» **Work required**
In the entries below, find the line with "接下来把横线下方当前排在最末的数与竖线左边的各数依次相乘，" and the line with "然后把第二列各行的数字相加，". Reproduce those two lines and every line between them exactly, and nothing more.

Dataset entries

+++

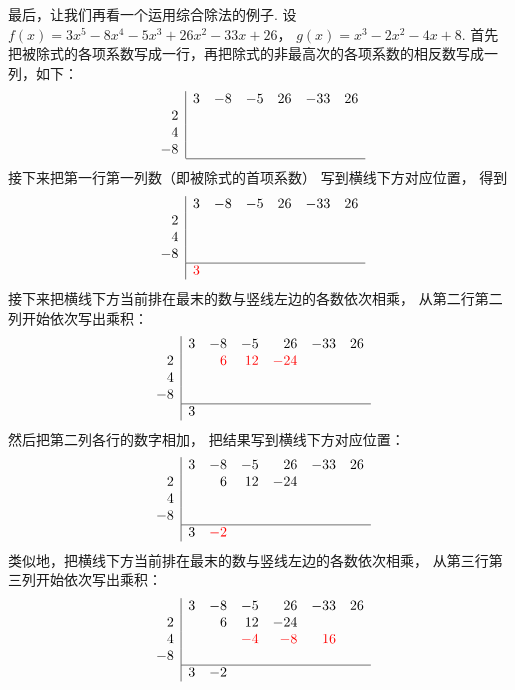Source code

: 最后，让我们再看一个运用综合除法的例子.
设\(f(x) = 3x^5 - 8x^4 - 5x^3 + 26x^2 - 33x + 26\)，
\(g(x) = x^3 - 2x^2 - 4x + 8\).
首先把被除式的各项系数写成一行，再把除式的非最高次的各项系数的相反数写成一列，如下：\begin{equation*}
	\begin{array}{r|*6r}
		& 3 & -8 & -5 & 26 & -33 & 26 \\
		2 \\
		4 \\
		-8 \\ \cline{2-7}
	\end{array}
\end{equation*}
接下来把第一行第一列数（即被除式的首项系数）
写到横线下方对应位置，
得到\begin{equation*}
	\begin{array}{r|*6r}
		& 3 & -8 & -5 & 26 & -33 & 26 \\
		2 \\
		4 \\
		-8 \\ \cline{2-7}
		& \color{red}3
	\end{array}
\end{equation*}
接下来把横线下方当前排在最末的数与竖线左边的各数依次相乘，
从第二行第二列开始依次写出乘积：\begin{equation*}
	\begin{array}{r|*6r}
		& 3 & -8 & -5 & 26 & -33 & 26 \\
		2 & & \color{red}6 & \color{red}12 & \color{red}-24 \\
		4 \\
		-8 \\ \cline{2-7}
		& 3
	\end{array}
\end{equation*}
然后把第二列各行的数字相加，
把结果写到横线下方对应位置：\begin{equation*}
	\begin{array}{r|*6r}
		& 3 & -8 & -5 & 26 & -33 & 26 \\
		2 & & 6 & 12 & -24 \\
		4 \\
		-8 \\ \cline{2-7}
		& 3 & \color{red}-2
	\end{array}
\end{equation*}
类似地，把横线下方当前排在最末的数与竖线左边的各数依次相乘，
从第三行第三列开始依次写出乘积：\begin{equation*}
	\begin{array}{r|*6r}
		& 3 & -8 & -5 & 26 & -33 & 26 \\
		2 && 6 & 12 & -24 \\
		4 &&& \color{red}-4 & \color{red}-8 & \color{red}16 \\
		-8 \\ \cline{2-7}
		& 3 & -2
	\end{array}
\end{equation*}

+++

» **Task answer**
接下来把横线下方当前排在最末的数与竖线左边的各数依次相乘，
从第二行第二列开始依次写出乘积：\begin{equation*}
	\begin{array}{r|*6r}
		& 3 & -8 & -5 & 26 & -33 & 26 \\
		2 & & \color{red}6 & \color{red}12 & \color{red}-24 \\
		4 \\
		-8 \\ \cline{2-7}
		& 3
	\end{array}
\end{equation*}
然后把第二列各行的数字相加，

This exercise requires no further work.